Lecture 02: Introduction to statistical programming

ENVX1002 Statistics in Life and Environmental Sciences

Januar Harianto

The University of Sydney

Mar 2026

Learning outcomes

After this week, you will be able to:

  1. Navigate and use the RStudio interface effectively
  2. Execute basic R functions and understand their syntax
  3. Describe measures of central tendency (mean, median, mode) clearly and without mathematical jargon
  4. Describe measures of spread (range, IQR, variance, standard deviation) through practical examples
  5. Calculate and compare statistical measures using R and Excel for biological data

Quick checklist

By now you should have…

History of statistical programming

From calculators to computers

1800s: Mechanical calculators. Source

1800s: Mechanical calculators. Source

1960s: Statistical software BMDP and SPSS (not in image). Source

1960s: Statistical software BMDP and SPSS (not in image). Source

1970s: SAS (Statistical Analysis System) Source

1970s: SAS (Statistical Analysis System) Source

1976: Birth of S at Bell Labs. S-PLUS debuts in 1988. Source

1976: Birth of S at Bell Labs. S-PLUS debuts in 1988. Source

The R story

  • Created at University of Auckland, New Zealand in 1993
  • Named after creators (Ross & Robert) – and inspired by S programming language
  • Designed specifically for statistical computing and graphics, now used in many fields
  • Over 22,000 packages on CRAN – extensive statistical capabilities
  • Supports reproducible research – a key theme in modern science (remember Lecture 01?)

The R story

RStudio IDE. Source: Januar Harianto

RStudio IDE. Source: Januar Harianto

Getting Started with R

Your RStudio workspace (5 min)

Left: all input, Right: all output

Working in Quarto

  • A Markdown-based authoring tool for reproducible documents
  • Write code and text together, output to HTML, PDF, Word and more
  • Quarto gallery
  • Quick demo (5 min)

Where to find help

  • Read “A brief R guide for surviving ENVX1002” by Dr. Geoffrey Mazue
    • Available in the Tool Kit section on Canvas
    • Contains essential R programming tips and best practices for this unit
  • Use the Help panel in RStudio (bottom-right) – type ?function_name to look up any function

Key statistical concepts

Population vs Sample


Population

  • All possible observations
  • Usually too large to measure
  • Example: All trees in a forest

Sample

  • Subset of the population
  • What we actually measure
  • Example: 100 trees measured in a forest

Most (if not all) statistical analyses are based on samples, not populations. This is why we need descriptive statistics – to summarise what our sample tells us.

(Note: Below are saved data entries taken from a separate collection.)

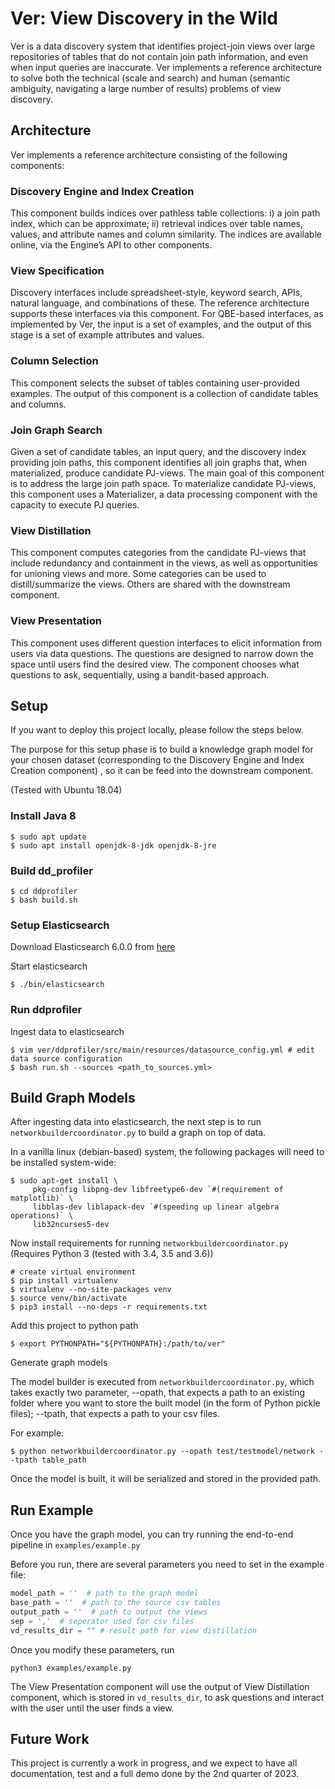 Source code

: # Ver: View Discovery in the Wild

Ver is a data discovery system that identifies project-join views over large repositories of tables that do not
contain join path information, and even when input queries are
inaccurate. Ver implements a reference architecture to solve both
the technical (scale and search) and human (semantic ambiguity,
navigating a large number of results) problems of view discovery.

## Architecture

Ver implements a reference architecture consisting of the following components:

### Discovery Engine and Index Creation
This component builds indices over pathless table
collections: i) a join path index, which can be approximate; ii)
retrieval indices over table names, values, and attribute names
and column similarity. The indices are available online, via the
Engine’s API to other components.

### View Specification 
Discovery interfaces include spreadsheet-style, keyword search, APIs, natural language, and combinations of these. 
The reference architecture supports these interfaces via this component. 
For QBE-based interfaces, as implemented by Ver, the input is a set of examples, and the output of this stage is 
a set of example attributes and values. 

### Column Selection
This component selects the subset of tables containing user-provided examples. The output of this component is a collection of candidate tables and columns.

### Join Graph Search
Given a set of candidate tables, an input query, and the discovery index providing join paths, 
this component identifies all join graphs that, when materialized, produce candidate PJ-views. 
The main goal of this component is to address the large join path space. 
To materialize candidate PJ-views, this component uses a Materializer, a data processing component with the capacity 
to execute PJ queries.

### View Distillation 
This component computes categories from the candidate PJ-views that include
redundancy and containment in the views, as well as opportunities for unioning views and more. Some categories can be
used to distill/summarize the views. Others are
shared with the downstream component.

### View Presentation 
This component uses different question interfaces to elicit information from
users via data questions. The questions are designed to narrow
down the space until users find the desired view. The component chooses what questions to ask, sequentially,
using a bandit-based approach.


## Setup
If you want to deploy this project locally, please follow the steps below.

The purpose for this setup phase is to build a knowledge graph model for your chosen dataset 
(corresponding to the Discovery Engine and Index Creation component)
, so it can be feed into the downstream component.

(Tested with Ubuntu 18.04)

### Install Java 8
```shell
$ sudo apt update
$ sudo apt install openjdk-8-jdk openjdk-8-jre
```

### Build dd_profiler
```shell
$ cd ddprofiler
$ bash build.sh
```

### Setup Elasticsearch
Download Elasticsearch 6.0.0 from [here](https://www.elastic.co/downloads/past-releases/elasticsearch-6-0-0)

Start elasticsearch
```shell
$ ./bin/elasticsearch
```

### Run ddprofiler

Ingest data to elasticsearch

```shell
$ vim ver/ddprofiler/src/main/resources/datasource_config.yml # edit data source configuration
$ bash run.sh --sources <path_to_sources.yml>
```

## Build Graph Models
After ingesting data into elasticsearch, the next step is to run `networkbuildercoordinator.py` to build a graph on top of data.

In a vanilla linux (debian-based) system, the following packages will need to be installed system-wide:
```shell
$ sudo apt-get install \
     pkg-config libpng-dev libfreetype6-dev `#(requirement of matplotlib)` \
     libblas-dev liblapack-dev `#(speeding up linear algebra operations)` \
     lib32ncurses5-dev
```
Now install requirements for running `networkbuildercoordinator.py` (Requires Python 3 (tested with 3.4, 3.5 and 3.6))
```shell
# create virtual environment
$ pip install virtualenv
$ virtualenv --no-site-packages venv
$ source venv/bin/activate 
$ pip3 install --no-deps -r requirements.txt
```

Add this project to python path
```shell
$ export PYTHONPATH="${PYTHONPATH}:/path/to/ver"
```

Generate graph models

The model builder is executed from `networkbuildercoordinator.py`, which takes exactly two parameter, 
--opath, that expects a path to an existing folder where you want to store the built model (in the form of Python pickle files); 
--tpath, that expects a path to your csv files.

For example:

```shell
$ python networkbuildercoordinator.py --opath test/testmodel/network --tpath table_path
```
Once the model is built, it will be serialized and stored in the provided path.

## Run Example

Once you have the graph model, you can try running the end-to-end pipeline in `examples/example.py`

Before you run, there are several parameters you need to set in the example file:

```python
model_path = ''  # path to the graph model
base_path = ''  # path to the source csv tables
output_path = ''  # path to output the views
sep = ','  # seperator used for csv files
vd_results_dir = "" # result path for view distillation
```

Once you modify these parameters, run

```
python3 examples/example.py
```

The View Presentation component will use the output of View Distillation component,
which is stored in `vd_results_dir`, to ask questions and interact with the user until the user finds a view.

## Future Work

This project is currently a work in progress, and we expect to have all documentation, test and a full demo 
done by the 2nd quarter of 2023.
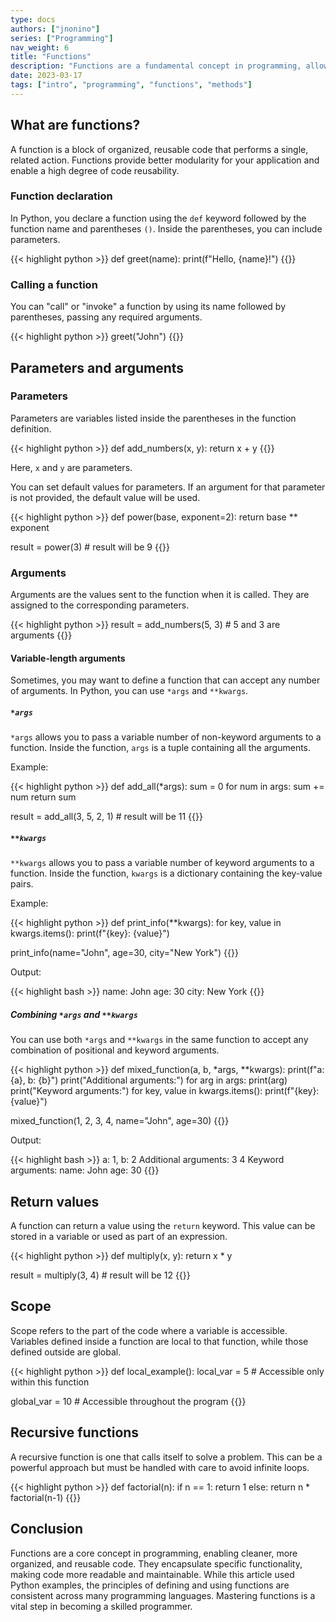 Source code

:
 ```yaml
---
type: docs
authors: ["jnonino"]
series: ["Programming"]
nav_weight: 6
title: "Functions"
description: "Functions are a fundamental concept in programming, allowing for code reusability and modular design. In this article, we'll explore what functions are, their various components, and how to use them, with examples in Python. These principles, however, are widely applicable across many programming languages."
date: 2023-03-17
tags: ["intro", "programming", "functions", "methods"]
---
```


## What are functions?

A function is a block of organized, reusable code that performs a single, related action. Functions provide better modularity for your application and enable a high degree of code reusability.

### Function declaration

In Python, you declare a function using the `def` keyword followed by the function name and parentheses `()`. Inside the parentheses, you can include parameters.

{{< highlight python >}}
def greet(name):
    print(f"Hello, {name}!")
{{</highlight >}}

### Calling a function

You can "call" or "invoke" a function by using its name followed by parentheses, passing any required arguments.

{{< highlight python >}}
greet("John")
{{</highlight >}}

## Parameters and arguments

### Parameters

Parameters are variables listed inside the parentheses in the function definition.

{{< highlight python >}}
def add_numbers(x, y):
    return x + y
{{</highlight >}}

Here, `x` and `y` are parameters.

You can set default values for parameters. If an argument for that parameter is not provided, the default value will be used.

{{< highlight python >}}
def power(base, exponent=2):
    return base ** exponent

result = power(3)  # result will be 9
{{</highlight >}}

### Arguments

Arguments are the values sent to the function when it is called. They are assigned to the corresponding parameters.

{{< highlight python >}}
result = add_numbers(5, 3)  # 5 and 3 are arguments
{{</highlight >}}

#### Variable-length arguments

Sometimes, you may want to define a function that can accept any number of arguments. In Python, you can use `*args` and `**kwargs`.

##### `*args`

`*args` allows you to pass a variable number of non-keyword arguments to a function. Inside the function, `args` is a tuple containing all the arguments.

Example:

{{< highlight python >}}
def add_all(*args):
    sum = 0
    for num in args:
        sum += num
    return sum

result = add_all(3, 5, 2, 1)  # result will be 11
{{</highlight >}}

##### `**kwargs`

`**kwargs` allows you to pass a variable number of keyword arguments to a function. Inside the function, `kwargs` is a dictionary containing the key-value pairs.

Example:

{{< highlight python >}}
def print_info(**kwargs):
    for key, value in kwargs.items():
        print(f"{key}: {value}")

print_info(name="John", age=30, city="New York")
{{</highlight >}}

Output:

{{< highlight bash >}}
name: John
age: 30
city: New York
{{</highlight >}}

##### Combining `*args` and `**kwargs`

You can use both `*args` and `**kwargs` in the same function to accept any combination of positional and keyword arguments.

{{< highlight python >}}
def mixed_function(a, b, *args, **kwargs):
    print(f"a: {a}, b: {b}")
    print("Additional arguments:")
    for arg in args:
        print(arg)
    print("Keyword arguments:")
    for key, value in kwargs.items():
        print(f"{key}: {value}")

mixed_function(1, 2, 3, 4, name="John", age=30)
{{</highlight >}}

Output:

{{< highlight bash >}}
a: 1, b: 2
Additional arguments:
3
4
Keyword arguments:
name: John
age: 30
{{</highlight >}}

## Return values

A function can return a value using the `return` keyword. This value can be stored in a variable or used as part of an expression.

{{< highlight python >}}
def multiply(x, y):
    return x * y

result = multiply(3, 4)  # result will be 12
{{</highlight >}}

## Scope

Scope refers to the part of the code where a variable is accessible. Variables defined inside a function are local to that function, while those defined outside are global.

{{< highlight python >}}
def local_example():
    local_var = 5  # Accessible only within this function

global_var = 10  # Accessible throughout the program
{{</highlight >}}

## Recursive functions

A recursive function is one that calls itself to solve a problem. This can be a powerful approach but must be handled with care to avoid infinite loops.

{{< highlight python >}}
def factorial(n):
    if n == 1:
        return 1
    else:
        return n * factorial(n-1)
{{</highlight >}}

## Conclusion

Functions are a core concept in programming, enabling cleaner, more organized, and reusable code. They encapsulate specific functionality, making code more readable and maintainable. While this article used Python examples, the principles of defining and using functions are consistent across many programming languages. Mastering functions is a vital step in becoming a skilled programmer.
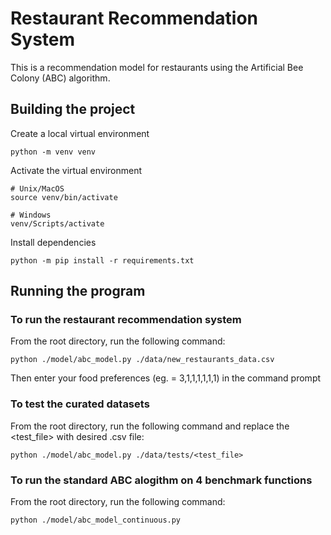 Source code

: # Restaurant Recommendation System
This is a recommendation model for restaurants using the Artificial Bee Colony (ABC) algorithm.

## Building the project
Create a local virtual environment
```
python -m venv venv
```

Activate the virtual environment
```
# Unix/MacOS
source venv/bin/activate

# Windows
venv/Scripts/activate
```

Install dependencies
```
python -m pip install -r requirements.txt
```

## Running the program

### To run the restaurant recommendation system
From the root directory, run the following command:
```
python ./model/abc_model.py ./data/new_restaurants_data.csv
``` 

Then enter your food preferences (eg. = 3,1,1,1,1,1,1) in the command prompt

### To test the curated datasets
From the root directory, run the following command and replace the <test_file> with desired .csv file:
```
python ./model/abc_model.py ./data/tests/<test_file>
``` 

### To run the standard ABC alogithm on 4 benchmark functions
From the root directory, run the following command:
```
python ./model/abc_model_continuous.py
``` 

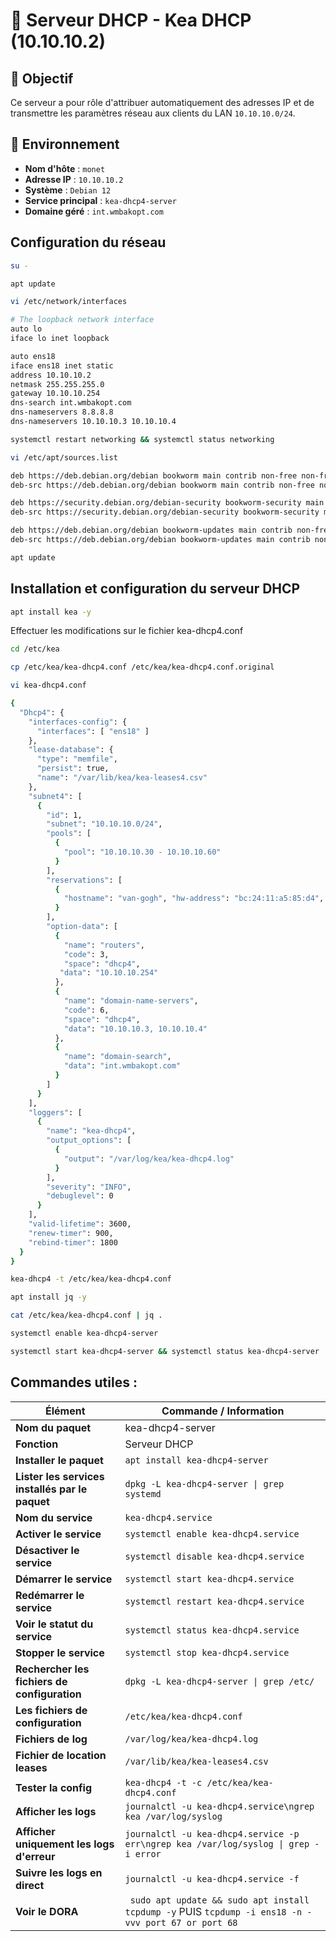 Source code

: # 📡 Serveur DHCP - Kea DHCP (10.10.10.2)

## 🎯 Objectif

Ce serveur a pour rôle d'attribuer automatiquement des adresses IP et de transmettre les paramètres réseau aux clients du LAN `10.10.10.0/24`.


## 🧱 Environnement

- **Nom d'hôte** : `monet`
- **Adresse IP** : `10.10.10.2`
- **Système** : `Debian 12`
- **Service principal** : `kea-dhcp4-server`
- **Domaine géré** : `int.wmbakopt.com`


## Configuration du réseau

```bash
su -
```

```bash
apt update
```

```bash
vi /etc/network/interfaces
```

```bash
# The loopback network interface
auto lo
iface lo inet loopback

auto ens18
iface ens18 inet static
address 10.10.10.2
netmask 255.255.255.0
gateway 10.10.10.254
dns-search int.wmbakopt.com
dns-nameservers 8.8.8.8
dns-nameservers 10.10.10.3 10.10.10.4
```

```bash
systemctl restart networking && systemctl status networking
```

```bash
vi /etc/apt/sources.list
```

```bash
deb https://deb.debian.org/debian bookworm main contrib non-free non-free-firmware
deb-src https://deb.debian.org/debian bookworm main contrib non-free non-free-firmware

deb https://security.debian.org/debian-security bookworm-security main contrib non-free non-free-firmware
deb-src https://security.debian.org/debian-security bookworm-security main contrib non-free non-free-firmware

deb https://deb.debian.org/debian bookworm-updates main contrib non-free non-free-firmware
deb-src https://deb.debian.org/debian bookworm-updates main contrib non-free non-free-firmware
```

```bash
apt update
```

## Installation et configuration du serveur DHCP

```bash
apt install kea -y
```

Effectuer les modifications sur le fichier kea-dhcp4.conf

```bash
cd /etc/kea
```

```bash
cp /etc/kea/kea-dhcp4.conf /etc/kea/kea-dhcp4.conf.original
```

```bash
vi kea-dhcp4.conf
```

```bash
{
  "Dhcp4": {
    "interfaces-config": {
      "interfaces": [ "ens18" ]
    },
    "lease-database": {
      "type": "memfile",
      "persist": true,
      "name": "/var/lib/kea/kea-leases4.csv"
    },
    "subnet4": [
      {
        "id": 1,
        "subnet": "10.10.10.0/24",
        "pools": [
          {
            "pool": "10.10.10.30 - 10.10.10.60"
          }
        ],
        "reservations": [
          {
            "hostname": "van-gogh", "hw-address": "bc:24:11:a5:85:d4", "ip-address": "10.10.10.30",
          }
        ],
        "option-data": [
          {
            "name": "routers",
            "code": 3,
            "space": "dhcp4",
           "data": "10.10.10.254"
          },
          {
            "name": "domain-name-servers",
            "code": 6,
            "space": "dhcp4",
            "data": "10.10.10.3, 10.10.10.4"
          },
          {
            "name": "domain-search",
            "data": "int.wmbakopt.com"
          }
        ]
      }
    ],
    "loggers": [
      {
        "name": "kea-dhcp4",
        "output_options": [
          {
            "output": "/var/log/kea/kea-dhcp4.log"
          }
        ],
        "severity": "INFO",
        "debuglevel": 0
      }
    ],
    "valid-lifetime": 3600,
    "renew-timer": 900,
    "rebind-timer": 1800
  }
}
```


```bash
kea-dhcp4 -t /etc/kea/kea-dhcp4.conf
```


```bash
apt install jq -y
```

```bash
cat /etc/kea/kea-dhcp4.conf | jq .
```


```bash
systemctl enable kea-dhcp4-server
```

```bash
systemctl start kea-dhcp4-server && systemctl status kea-dhcp4-server
```


## Commandes utiles : 

 | Élément                                         | Commande / Information                                                                               |
|-------------------------------------------------|------------------------------------------------------------------------------------------------------|
| **Nom du paquet**                               | kea-dhcp4-server                                                                                     |
| **Fonction**                                    | Serveur DHCP                                                                                         |
| **Installer le paquet**                         | `apt install kea-dhcp4-server`                                                                       |
| **Lister les services installés par le paquet** | `dpkg -L kea-dhcp4-server \| grep systemd`                                                           |
| **Nom du service**                              | `kea-dhcp4.service`                                                                                  |
| **Activer le service**                          | `systemctl enable kea-dhcp4.service`                                                                 |
| **Désactiver le service**                       | `systemctl disable kea-dhcp4.service`                                                                |
| **Démarrer le service**                         | `systemctl start kea-dhcp4.service`                                                                  |
| **Redémarrer le service**                       | `systemctl restart kea-dhcp4.service`                                                                |
| **Voir le statut du service**                   | `systemctl status kea-dhcp4.service`                                                                 |
| **Stopper le service**                          | `systemctl stop kea-dhcp4.service`                                                                   |
| **Rechercher les fichiers de configuration**    | `dpkg -L kea-dhcp4-server \| grep /etc/`                                                             |
| **Les fichiers de configuration**               | `/etc/kea/kea-dhcp4.conf`                                                                            |
| **Fichiers de log**                             | `/var/log/kea/kea-dhcp4.log`                                                                         |
| **Fichier de location leases**                  | `/var/lib/kea/kea-leases4.csv`                                                                       |
| **Tester la config**                            | `kea-dhcp4 -t -c /etc/kea/kea-dhcp4.conf`                                                            |
| **Afficher les logs**                           | `journalctl -u kea-dhcp4.service\ngrep kea /var/log/syslog`                                          |
| **Afficher uniquement les logs d'erreur**       | `journalctl -u kea-dhcp4.service -p err\ngrep kea /var/log/syslog \| grep -i error`                  |
| **Suivre les logs en direct**                   | `journalctl -u kea-dhcp4.service -f`                                                                 |
| **Voir le DORA**                                | ` sudo apt update && sudo apt install tcpdump -y` PUIS `tcpdump -i ens18 -n -vvv port 67 or port 68` |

Populations and their samples

Population Sample
All koalas in Australia 150 koalas studied in NSW
Every fish in Sydney Harbour 300 fish caught in specific locations
All soil bacteria in a forest Bacteria from 50 soil cores
All cookies in a bakery Tasting 3 cookies to judge quality
All students at the university The 200 students in this course

Each sample is a small piece of a much larger picture.

How well does a sample represent the population?

It depends:

  • Sample size: Larger samples are more likely to represent the population
  • Sampling method: Random samples are more likely to be representative
  • Population variability: More variability means larger samples are needed

We often balance these factors due to time, cost, and practical constraints. We will learn tools for this later – confidence intervals and hypothesis testing.

Samples vary

Different samples give different results – suppose we have a population of 1000 trees and we randomly sample 6 tree heights. If this is done 3 times, it is likely that the samples will be different.

The code below demonstrates this – focus on the results for now:

Code
set.seed(258) 
population <- rnorm(1000, mean = 12, sd = 5)

# create samples
sample1 <- round(sample(population, size = 6), 1)
sample2 <- round(sample(population, size = 6), 1)
sample3 <- round(sample(population, size = 6), 1)
# show samples
for (i in 1:3) {
   cat(sprintf("Sample %d: ", i), get(paste0("sample", i)), "\n")
}
Sample 1:  13.7 14.6 14.8 9.6 6.5 10 
Sample 2:  7.6 6.1 9.9 10.1 12.5 14.9 
Sample 3:  9.8 7.9 18.4 19.1 7 26.1 

Are the samples different? How different are they? This is where descriptive statistics come in.

Descriptive statistics

We use descriptive statistics to summarise and describe data, helping us compare and contrast.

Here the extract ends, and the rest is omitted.